### Exercise details:
Find all the lines in the entries below that hold the word "README" and copy them.

Supplied data below:

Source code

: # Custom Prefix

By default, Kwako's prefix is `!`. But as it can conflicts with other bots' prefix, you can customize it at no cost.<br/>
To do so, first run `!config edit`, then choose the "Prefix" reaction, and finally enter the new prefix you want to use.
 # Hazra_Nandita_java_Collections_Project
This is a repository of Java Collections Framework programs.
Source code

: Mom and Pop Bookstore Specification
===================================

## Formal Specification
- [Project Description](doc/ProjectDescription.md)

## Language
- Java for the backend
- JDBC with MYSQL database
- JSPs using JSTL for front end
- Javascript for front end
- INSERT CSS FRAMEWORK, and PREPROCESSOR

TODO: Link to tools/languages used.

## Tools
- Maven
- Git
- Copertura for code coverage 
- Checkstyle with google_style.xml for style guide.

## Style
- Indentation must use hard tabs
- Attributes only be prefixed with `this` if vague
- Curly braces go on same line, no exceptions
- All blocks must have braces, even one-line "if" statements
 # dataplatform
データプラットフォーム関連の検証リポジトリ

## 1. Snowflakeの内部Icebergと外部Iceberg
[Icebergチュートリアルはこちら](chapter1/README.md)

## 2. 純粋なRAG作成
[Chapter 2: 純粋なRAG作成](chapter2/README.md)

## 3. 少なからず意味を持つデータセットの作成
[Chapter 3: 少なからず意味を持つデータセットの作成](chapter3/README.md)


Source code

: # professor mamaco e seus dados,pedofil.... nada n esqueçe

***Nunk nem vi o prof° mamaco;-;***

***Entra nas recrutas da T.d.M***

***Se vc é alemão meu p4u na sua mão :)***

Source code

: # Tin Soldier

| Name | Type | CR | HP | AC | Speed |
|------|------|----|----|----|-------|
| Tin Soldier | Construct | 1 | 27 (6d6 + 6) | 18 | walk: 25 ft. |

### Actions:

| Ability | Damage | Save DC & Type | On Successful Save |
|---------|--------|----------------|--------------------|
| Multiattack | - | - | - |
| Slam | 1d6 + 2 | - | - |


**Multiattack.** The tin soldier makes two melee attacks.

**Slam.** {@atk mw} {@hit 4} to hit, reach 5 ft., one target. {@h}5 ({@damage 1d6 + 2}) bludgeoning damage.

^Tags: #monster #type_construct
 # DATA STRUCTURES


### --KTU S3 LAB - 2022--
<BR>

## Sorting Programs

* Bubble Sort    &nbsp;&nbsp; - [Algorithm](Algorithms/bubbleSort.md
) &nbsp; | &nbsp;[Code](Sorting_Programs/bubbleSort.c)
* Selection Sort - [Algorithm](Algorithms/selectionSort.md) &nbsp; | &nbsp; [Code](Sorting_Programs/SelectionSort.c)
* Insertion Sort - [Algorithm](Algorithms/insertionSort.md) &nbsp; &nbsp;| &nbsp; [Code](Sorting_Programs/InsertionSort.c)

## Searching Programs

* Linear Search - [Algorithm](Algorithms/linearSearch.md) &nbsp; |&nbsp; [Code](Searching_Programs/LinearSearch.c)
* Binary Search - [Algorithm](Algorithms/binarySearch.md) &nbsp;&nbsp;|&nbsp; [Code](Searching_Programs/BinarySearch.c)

End of Supplied data.

### Output:
[Icebergチュートリアルはこちら](chapter1/README.md)
[Chapter 2: 純粋なRAG作成](chapter2/README.md)
[Chapter 3: 少なからず意味を持つデータセットの作成](chapter3/README.md)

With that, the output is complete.